Source texts of formatted documents
↓↓↓

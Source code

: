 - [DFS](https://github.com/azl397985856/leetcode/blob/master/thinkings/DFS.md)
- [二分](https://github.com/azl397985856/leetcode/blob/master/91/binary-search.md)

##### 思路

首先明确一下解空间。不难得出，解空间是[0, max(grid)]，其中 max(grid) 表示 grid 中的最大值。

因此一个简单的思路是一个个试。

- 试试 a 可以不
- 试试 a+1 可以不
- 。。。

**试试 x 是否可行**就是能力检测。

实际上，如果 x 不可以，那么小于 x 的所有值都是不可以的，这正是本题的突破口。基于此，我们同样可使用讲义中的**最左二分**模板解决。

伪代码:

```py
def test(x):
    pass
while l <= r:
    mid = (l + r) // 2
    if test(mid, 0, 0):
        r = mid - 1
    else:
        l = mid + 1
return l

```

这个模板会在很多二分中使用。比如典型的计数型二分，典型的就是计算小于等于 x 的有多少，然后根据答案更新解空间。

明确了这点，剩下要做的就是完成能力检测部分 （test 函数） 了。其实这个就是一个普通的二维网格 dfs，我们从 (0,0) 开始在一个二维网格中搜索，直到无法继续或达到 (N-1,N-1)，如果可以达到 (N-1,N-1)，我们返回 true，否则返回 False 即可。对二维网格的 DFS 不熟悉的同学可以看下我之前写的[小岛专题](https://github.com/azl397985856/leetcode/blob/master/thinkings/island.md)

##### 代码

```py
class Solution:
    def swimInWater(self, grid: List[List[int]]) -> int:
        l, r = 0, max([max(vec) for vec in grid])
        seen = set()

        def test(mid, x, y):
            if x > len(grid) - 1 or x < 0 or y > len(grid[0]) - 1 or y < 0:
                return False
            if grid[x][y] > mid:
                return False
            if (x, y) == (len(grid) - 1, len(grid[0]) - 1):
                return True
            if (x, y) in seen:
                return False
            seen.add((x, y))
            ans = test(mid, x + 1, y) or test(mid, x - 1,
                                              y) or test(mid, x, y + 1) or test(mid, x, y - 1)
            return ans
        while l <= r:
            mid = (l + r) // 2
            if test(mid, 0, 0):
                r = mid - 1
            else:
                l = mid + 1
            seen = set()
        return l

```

↑↑↑
↓↓↓

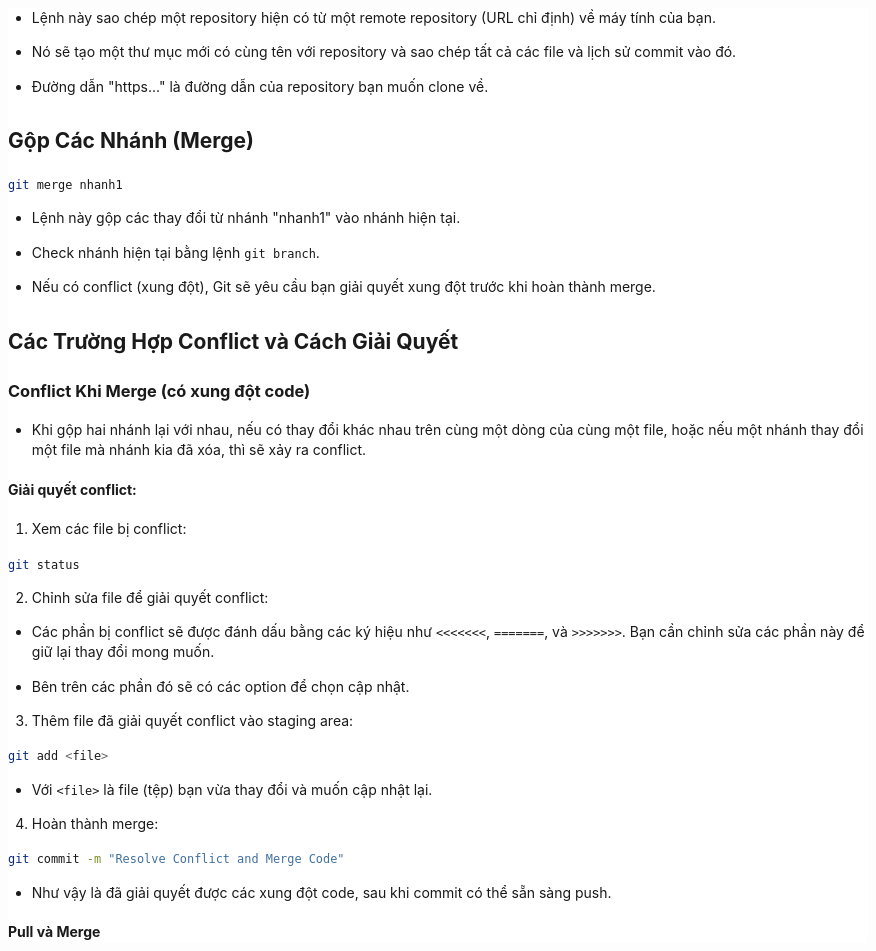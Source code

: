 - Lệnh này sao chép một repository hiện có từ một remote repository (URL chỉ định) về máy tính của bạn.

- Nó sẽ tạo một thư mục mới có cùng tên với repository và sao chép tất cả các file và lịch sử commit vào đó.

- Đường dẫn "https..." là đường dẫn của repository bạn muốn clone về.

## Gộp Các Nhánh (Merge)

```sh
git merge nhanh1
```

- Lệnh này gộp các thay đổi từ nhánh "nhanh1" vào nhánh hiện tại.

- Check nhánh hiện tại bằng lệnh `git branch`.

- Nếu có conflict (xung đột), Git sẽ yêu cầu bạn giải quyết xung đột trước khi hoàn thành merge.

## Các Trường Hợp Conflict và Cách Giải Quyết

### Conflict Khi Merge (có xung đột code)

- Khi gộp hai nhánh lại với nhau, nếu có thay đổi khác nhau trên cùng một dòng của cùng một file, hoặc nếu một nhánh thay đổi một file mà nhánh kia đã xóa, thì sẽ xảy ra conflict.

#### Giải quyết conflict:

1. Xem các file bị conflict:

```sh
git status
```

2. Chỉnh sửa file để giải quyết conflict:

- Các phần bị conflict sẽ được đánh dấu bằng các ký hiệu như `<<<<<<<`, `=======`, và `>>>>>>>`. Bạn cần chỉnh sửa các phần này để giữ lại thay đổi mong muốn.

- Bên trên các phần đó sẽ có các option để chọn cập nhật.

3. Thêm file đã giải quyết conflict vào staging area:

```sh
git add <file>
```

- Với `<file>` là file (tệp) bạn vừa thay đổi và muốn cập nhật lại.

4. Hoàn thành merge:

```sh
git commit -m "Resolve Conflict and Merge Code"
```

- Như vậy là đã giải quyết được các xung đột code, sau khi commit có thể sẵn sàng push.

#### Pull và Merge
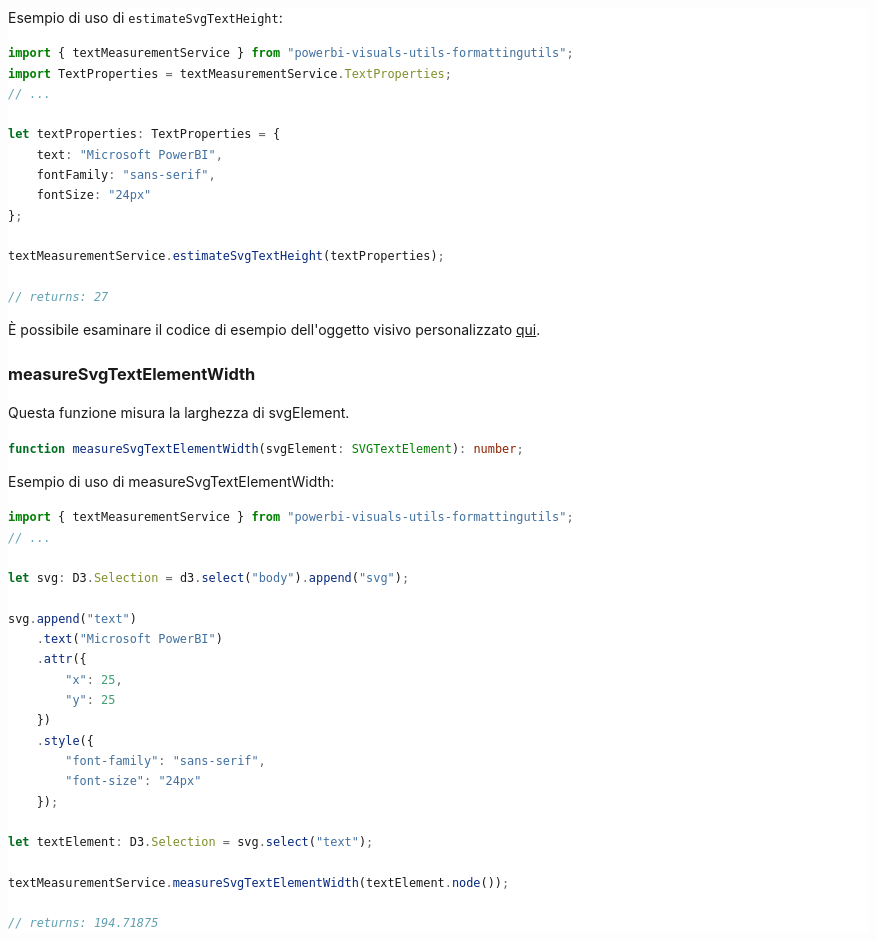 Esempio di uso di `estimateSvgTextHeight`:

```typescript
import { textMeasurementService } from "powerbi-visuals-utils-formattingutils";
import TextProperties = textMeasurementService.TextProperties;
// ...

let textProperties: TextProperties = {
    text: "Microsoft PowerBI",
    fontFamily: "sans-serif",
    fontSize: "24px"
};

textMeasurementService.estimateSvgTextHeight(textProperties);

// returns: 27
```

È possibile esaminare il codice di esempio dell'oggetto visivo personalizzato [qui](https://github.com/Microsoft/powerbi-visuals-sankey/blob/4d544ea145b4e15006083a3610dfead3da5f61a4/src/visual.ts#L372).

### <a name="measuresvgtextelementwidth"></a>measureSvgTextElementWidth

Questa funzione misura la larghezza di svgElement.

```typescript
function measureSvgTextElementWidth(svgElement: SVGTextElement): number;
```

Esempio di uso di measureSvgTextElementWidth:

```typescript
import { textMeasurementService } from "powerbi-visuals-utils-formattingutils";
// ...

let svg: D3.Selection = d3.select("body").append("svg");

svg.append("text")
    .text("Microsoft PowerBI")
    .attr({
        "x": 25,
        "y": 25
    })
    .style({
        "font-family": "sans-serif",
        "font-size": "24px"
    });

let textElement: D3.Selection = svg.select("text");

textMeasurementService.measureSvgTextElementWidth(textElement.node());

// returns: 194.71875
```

↑↑↑
↓↓↓

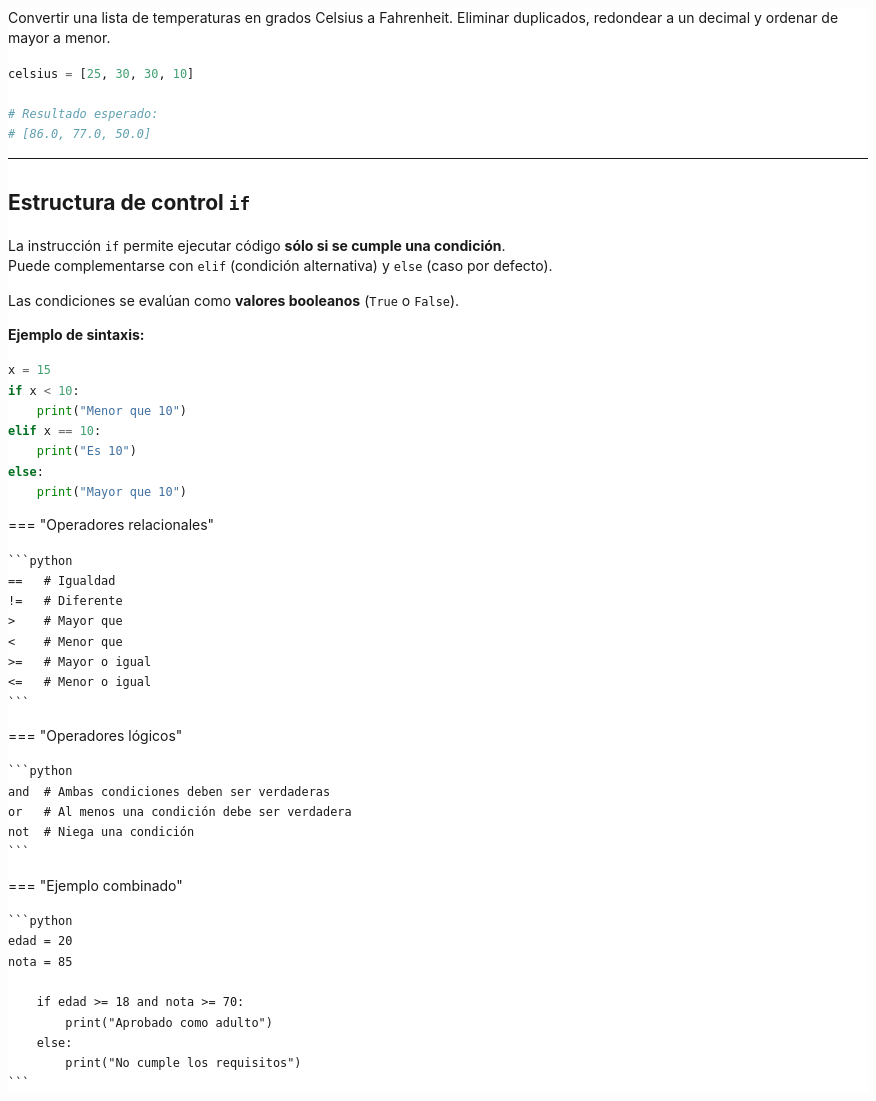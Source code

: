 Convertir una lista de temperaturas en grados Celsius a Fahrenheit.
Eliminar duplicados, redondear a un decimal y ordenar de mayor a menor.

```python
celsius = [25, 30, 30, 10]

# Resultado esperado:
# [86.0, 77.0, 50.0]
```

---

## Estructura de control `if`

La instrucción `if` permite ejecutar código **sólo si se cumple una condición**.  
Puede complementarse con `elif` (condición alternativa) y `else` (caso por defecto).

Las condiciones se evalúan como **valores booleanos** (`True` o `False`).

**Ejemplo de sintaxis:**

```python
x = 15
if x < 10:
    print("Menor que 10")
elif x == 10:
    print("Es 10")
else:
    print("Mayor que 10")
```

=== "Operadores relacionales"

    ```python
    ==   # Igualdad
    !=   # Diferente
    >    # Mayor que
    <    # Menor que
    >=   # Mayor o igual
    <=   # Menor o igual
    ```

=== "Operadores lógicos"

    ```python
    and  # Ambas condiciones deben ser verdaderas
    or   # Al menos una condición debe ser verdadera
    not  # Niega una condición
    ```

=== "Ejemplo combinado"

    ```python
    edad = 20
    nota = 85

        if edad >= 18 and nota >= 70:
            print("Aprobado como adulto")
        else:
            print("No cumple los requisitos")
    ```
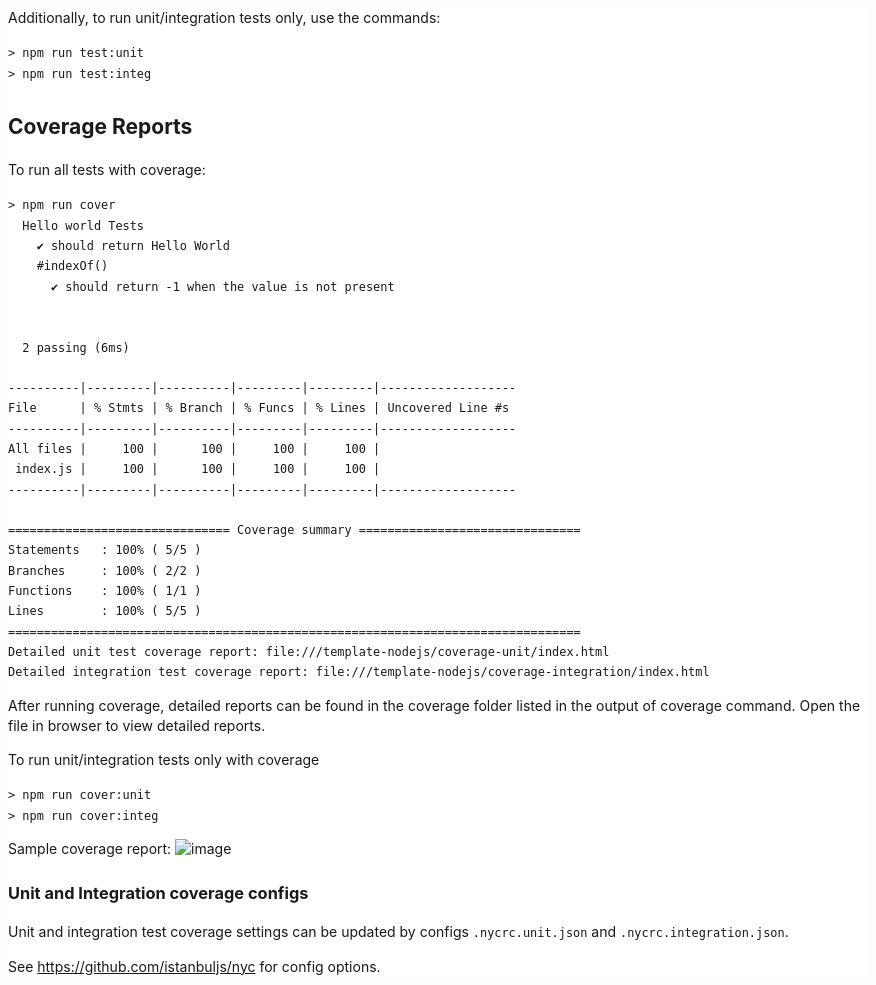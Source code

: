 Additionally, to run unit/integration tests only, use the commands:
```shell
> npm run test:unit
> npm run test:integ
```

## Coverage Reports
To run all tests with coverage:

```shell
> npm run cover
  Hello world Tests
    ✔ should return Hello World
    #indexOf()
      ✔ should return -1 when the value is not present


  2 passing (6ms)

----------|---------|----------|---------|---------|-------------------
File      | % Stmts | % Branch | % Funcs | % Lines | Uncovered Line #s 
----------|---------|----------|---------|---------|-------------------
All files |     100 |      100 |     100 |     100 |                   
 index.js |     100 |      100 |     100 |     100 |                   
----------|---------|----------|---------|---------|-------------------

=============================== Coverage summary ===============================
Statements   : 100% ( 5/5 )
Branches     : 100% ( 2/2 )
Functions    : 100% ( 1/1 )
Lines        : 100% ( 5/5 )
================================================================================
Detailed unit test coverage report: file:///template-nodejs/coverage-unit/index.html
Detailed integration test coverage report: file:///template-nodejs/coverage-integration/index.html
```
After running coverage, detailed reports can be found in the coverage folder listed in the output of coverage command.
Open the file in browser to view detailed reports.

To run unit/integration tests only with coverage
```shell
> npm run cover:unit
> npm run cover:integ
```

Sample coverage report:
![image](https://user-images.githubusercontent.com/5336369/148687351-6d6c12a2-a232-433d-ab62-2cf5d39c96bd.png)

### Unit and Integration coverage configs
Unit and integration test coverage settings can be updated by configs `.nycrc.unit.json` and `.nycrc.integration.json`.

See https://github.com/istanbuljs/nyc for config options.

↑↑↑

=== What you need to do ===
From the records above, transcribe exactly the run of lines that opens with the line holding "- Đường dẫn" and closes with the line holding "## Các Trường Hợp Conflict và Cách Giải Quyết", both included.

=== Exercise output ===
- Đường dẫn "https..." là đường dẫn của repository bạn muốn clone về.

## Gộp Các Nhánh (Merge)

```sh
git merge nhanh1
```

- Lệnh này gộp các thay đổi từ nhánh "nhanh1" vào nhánh hiện tại.

- Check nhánh hiện tại bằng lệnh `git branch`.

- Nếu có conflict (xung đột), Git sẽ yêu cầu bạn giải quyết xung đột trước khi hoàn thành merge.

## Các Trường Hợp Conflict và Cách Giải Quyết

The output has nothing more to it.